Für die Logistikbranche wird dabei ein Differenzierungsmerkmal immer bedeutsamer: das Angebot klimafreundlicher Produkte.

Das Beratungsunternehmen Steria Mummert Consulting und das F.A.Z.-Institut haben in ihrer Studie "Branchenkompass 2010 Transport" untersucht, welches die Ursachen dieser Entwicklung sind und mit welchen Maßnahmen Logistikunternehmen auf den Klimatrend reagieren. So stellt die Studie bei den Firmen eine zunehmende Bereitschaft fest, für umweltfreundliche Transportlösungen zu zahlen. Immerhin fast ein Drittel der befragten hundert Entscheider aus den größten deutschen Konzernen der Konsumgüter- und Einzelhandelsbranche gaben an, einen "Ökozuschlag" zu akzeptieren.

Umweltfreundliches Wirtschaften bekommt bei den Unternehmen einen immer höheren Stellenwert: Als Unternehmensziel rangiert es derzeit nach Kosteneffizienz und Servicequalität an dritter Stelle.

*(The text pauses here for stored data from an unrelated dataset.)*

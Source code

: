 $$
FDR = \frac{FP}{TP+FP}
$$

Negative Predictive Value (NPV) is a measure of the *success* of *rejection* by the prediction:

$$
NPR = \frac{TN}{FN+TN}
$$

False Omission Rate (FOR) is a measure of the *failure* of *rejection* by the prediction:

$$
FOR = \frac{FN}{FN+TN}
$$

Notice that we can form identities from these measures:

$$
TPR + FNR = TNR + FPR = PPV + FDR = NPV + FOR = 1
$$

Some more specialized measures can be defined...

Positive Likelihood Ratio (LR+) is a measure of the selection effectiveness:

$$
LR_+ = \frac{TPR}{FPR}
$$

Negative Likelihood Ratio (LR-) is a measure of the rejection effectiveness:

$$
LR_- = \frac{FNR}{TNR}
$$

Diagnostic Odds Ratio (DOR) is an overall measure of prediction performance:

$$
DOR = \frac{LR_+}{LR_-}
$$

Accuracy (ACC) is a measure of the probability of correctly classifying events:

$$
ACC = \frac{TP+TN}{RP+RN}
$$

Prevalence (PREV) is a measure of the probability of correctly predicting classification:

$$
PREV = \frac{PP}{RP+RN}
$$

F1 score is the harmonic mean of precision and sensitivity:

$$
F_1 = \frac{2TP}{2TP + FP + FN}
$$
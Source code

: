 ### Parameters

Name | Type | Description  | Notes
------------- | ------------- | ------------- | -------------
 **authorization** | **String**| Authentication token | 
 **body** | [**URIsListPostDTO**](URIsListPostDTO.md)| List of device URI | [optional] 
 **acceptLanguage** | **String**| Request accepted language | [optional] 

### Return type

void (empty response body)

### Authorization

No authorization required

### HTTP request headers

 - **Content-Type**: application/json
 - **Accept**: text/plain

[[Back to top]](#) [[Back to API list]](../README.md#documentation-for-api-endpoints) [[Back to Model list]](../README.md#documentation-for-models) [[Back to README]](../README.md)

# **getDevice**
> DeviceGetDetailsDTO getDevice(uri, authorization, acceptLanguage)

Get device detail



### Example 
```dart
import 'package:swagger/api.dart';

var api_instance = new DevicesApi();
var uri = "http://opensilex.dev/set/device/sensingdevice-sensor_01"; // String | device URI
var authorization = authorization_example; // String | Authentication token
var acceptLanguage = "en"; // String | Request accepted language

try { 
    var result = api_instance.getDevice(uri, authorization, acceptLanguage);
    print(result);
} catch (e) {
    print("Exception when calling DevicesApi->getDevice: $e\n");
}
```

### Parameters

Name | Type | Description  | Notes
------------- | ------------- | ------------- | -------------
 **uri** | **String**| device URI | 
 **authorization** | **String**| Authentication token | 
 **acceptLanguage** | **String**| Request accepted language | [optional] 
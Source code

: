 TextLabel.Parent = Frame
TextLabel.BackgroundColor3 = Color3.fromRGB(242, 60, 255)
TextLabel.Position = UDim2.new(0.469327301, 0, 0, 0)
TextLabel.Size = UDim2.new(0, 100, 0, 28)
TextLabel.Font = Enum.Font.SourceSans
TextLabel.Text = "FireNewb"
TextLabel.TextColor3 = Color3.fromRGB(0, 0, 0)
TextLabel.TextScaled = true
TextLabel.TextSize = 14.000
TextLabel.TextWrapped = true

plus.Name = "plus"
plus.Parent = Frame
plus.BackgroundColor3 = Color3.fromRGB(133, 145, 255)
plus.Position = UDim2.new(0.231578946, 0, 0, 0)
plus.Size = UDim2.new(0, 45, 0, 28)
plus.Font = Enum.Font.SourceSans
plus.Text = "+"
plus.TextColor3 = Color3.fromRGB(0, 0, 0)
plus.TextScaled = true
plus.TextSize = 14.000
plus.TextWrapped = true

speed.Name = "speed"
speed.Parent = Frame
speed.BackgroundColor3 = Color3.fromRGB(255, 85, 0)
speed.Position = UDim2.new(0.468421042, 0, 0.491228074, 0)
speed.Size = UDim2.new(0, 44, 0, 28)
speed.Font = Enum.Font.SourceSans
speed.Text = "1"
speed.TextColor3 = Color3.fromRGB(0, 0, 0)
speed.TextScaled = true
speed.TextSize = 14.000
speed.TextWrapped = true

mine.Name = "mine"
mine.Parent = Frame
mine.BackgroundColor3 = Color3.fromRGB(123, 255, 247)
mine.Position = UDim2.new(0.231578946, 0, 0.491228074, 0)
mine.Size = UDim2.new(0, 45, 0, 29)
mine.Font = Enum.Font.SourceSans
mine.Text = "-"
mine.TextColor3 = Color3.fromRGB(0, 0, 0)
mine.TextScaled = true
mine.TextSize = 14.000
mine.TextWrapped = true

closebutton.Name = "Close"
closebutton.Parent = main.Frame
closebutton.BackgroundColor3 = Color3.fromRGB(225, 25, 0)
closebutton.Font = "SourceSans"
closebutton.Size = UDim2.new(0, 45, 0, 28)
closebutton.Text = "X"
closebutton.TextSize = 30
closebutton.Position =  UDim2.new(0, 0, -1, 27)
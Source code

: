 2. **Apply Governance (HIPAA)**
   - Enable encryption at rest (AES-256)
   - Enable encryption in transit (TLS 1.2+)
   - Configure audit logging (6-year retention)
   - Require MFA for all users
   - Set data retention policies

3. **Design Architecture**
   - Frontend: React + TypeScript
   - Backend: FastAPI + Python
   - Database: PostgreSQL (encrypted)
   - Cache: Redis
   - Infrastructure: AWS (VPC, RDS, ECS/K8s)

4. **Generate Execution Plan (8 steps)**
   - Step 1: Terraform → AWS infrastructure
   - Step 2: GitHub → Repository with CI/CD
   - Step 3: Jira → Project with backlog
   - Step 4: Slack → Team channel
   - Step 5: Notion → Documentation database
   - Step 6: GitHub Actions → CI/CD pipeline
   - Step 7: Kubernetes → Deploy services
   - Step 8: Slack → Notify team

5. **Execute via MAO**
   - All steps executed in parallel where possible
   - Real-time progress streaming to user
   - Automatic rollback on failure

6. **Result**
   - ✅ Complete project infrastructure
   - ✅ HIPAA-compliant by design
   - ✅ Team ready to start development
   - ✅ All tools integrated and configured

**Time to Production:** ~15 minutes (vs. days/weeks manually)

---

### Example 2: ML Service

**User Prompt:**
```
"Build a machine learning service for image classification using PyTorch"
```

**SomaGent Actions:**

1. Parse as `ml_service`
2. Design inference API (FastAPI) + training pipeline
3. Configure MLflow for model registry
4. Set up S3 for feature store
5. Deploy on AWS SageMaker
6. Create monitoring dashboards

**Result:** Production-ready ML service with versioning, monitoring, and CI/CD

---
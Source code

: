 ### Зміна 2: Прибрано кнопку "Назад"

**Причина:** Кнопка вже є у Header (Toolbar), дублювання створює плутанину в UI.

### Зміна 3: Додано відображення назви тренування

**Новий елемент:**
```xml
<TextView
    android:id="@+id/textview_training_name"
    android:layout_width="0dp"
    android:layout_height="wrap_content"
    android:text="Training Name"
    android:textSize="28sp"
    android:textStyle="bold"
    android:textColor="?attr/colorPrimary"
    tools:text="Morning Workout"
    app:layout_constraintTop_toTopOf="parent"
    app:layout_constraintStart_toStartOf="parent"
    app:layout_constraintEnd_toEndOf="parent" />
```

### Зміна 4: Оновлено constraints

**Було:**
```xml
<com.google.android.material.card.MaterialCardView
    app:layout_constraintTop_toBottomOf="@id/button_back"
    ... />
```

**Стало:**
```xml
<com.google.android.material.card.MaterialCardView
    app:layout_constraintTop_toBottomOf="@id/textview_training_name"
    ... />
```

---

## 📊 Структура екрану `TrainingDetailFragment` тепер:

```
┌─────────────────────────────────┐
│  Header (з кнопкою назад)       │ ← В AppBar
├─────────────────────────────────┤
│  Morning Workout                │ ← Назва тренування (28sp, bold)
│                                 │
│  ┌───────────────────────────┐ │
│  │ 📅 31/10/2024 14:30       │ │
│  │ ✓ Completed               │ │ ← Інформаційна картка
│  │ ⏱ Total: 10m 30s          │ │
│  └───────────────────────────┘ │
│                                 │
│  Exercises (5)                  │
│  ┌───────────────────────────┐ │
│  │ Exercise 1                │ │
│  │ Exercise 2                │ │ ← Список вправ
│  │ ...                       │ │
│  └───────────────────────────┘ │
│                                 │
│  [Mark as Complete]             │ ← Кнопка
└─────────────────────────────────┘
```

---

Jedes zweite befragte Unternehmen lässt sich bereits nach Umweltstandards zertifizieren. "Die Wirtschaft kann aber ihre Umweltziele nur dann erreichen, wenn sie ihre Lieferkette optimiert", erklärt Michael Kunkel, Senior Manager bei Steria Mummert Consulting. "Denn Transport und Verkehr sind weltweit für rund ein Viertel der CO2-Emissionen verantwortlich, drei Viertel davon wiederum entstehen im Straßenverkehr."

Deshalb erhöhen die Kunden den Druck auf die Logistiker. Umweltfreundlichkeit wird zu einem immer wichtigeren Kriterium bei der Auswahl eines Dienstleisters: Sie rangiert nach den klassischen Kriterien Qualität, Flexibilität, Preis und Service an fünfter Stelle. In den kommenden Jahren dürfte der Stellenwert des Umweltschutzes als Auswahlfaktor weiter steigen. Damit gehen Auflagen einher: So werden Transportdienstleister in Zukunft häufiger als bisher ein umfassendes Emissionsreporting anbieten müssen.

Effizientere Technik und Abläufe

Nach und nach reagieren die Transportdienstleister. Große Anbieter der Branche sind Vorreiter in grüner Logistik und haben bereits umweltfreundliche Angebote auf den Markt gebracht. Kleine und mittelständische Transporteure bemühen sich verstärkt um effizientere Abläufen, etwa indem sie Ladungen und Routen besser planen und Touren zusammenfassen.

Weiteres Optimierungspotenzial bieten die Fuhrparks: Alte, ineffiziente Fahrzeuge wurden stillgelegt, wozu auch die Wirtschaftskrise beigetragen hat. Zudem senkt man den Spritverbrauch, indem man verstärkt Leichtlaufreifen einsetzt. Doch nicht nur an der Technik wird gearbeitet: Auch die Fahrer sollen zu mehr Energieeffizienz beitragen; dafür werden sie in Trainings in sparsamer Fahrweise geschult.

Kunkel weist darauf hin, dass all diese Maßnahmen einen wichtigen Faktor unberücksichtigt lassen: Die Tatsache, dass viele große Logistiker einen Großteil ihrer Transportaufträge gar nicht selber abwickeln. "Große Transporteure arbeiten zum Teil mit mehreren Hundert Subunternehmern", so der Manager. "Will man diese anhand ihrer Klimafreundlichkeit auswählen, müssen sich erst transparente und einheitliche CO2-Bilanzen branchenweit durchsetzen."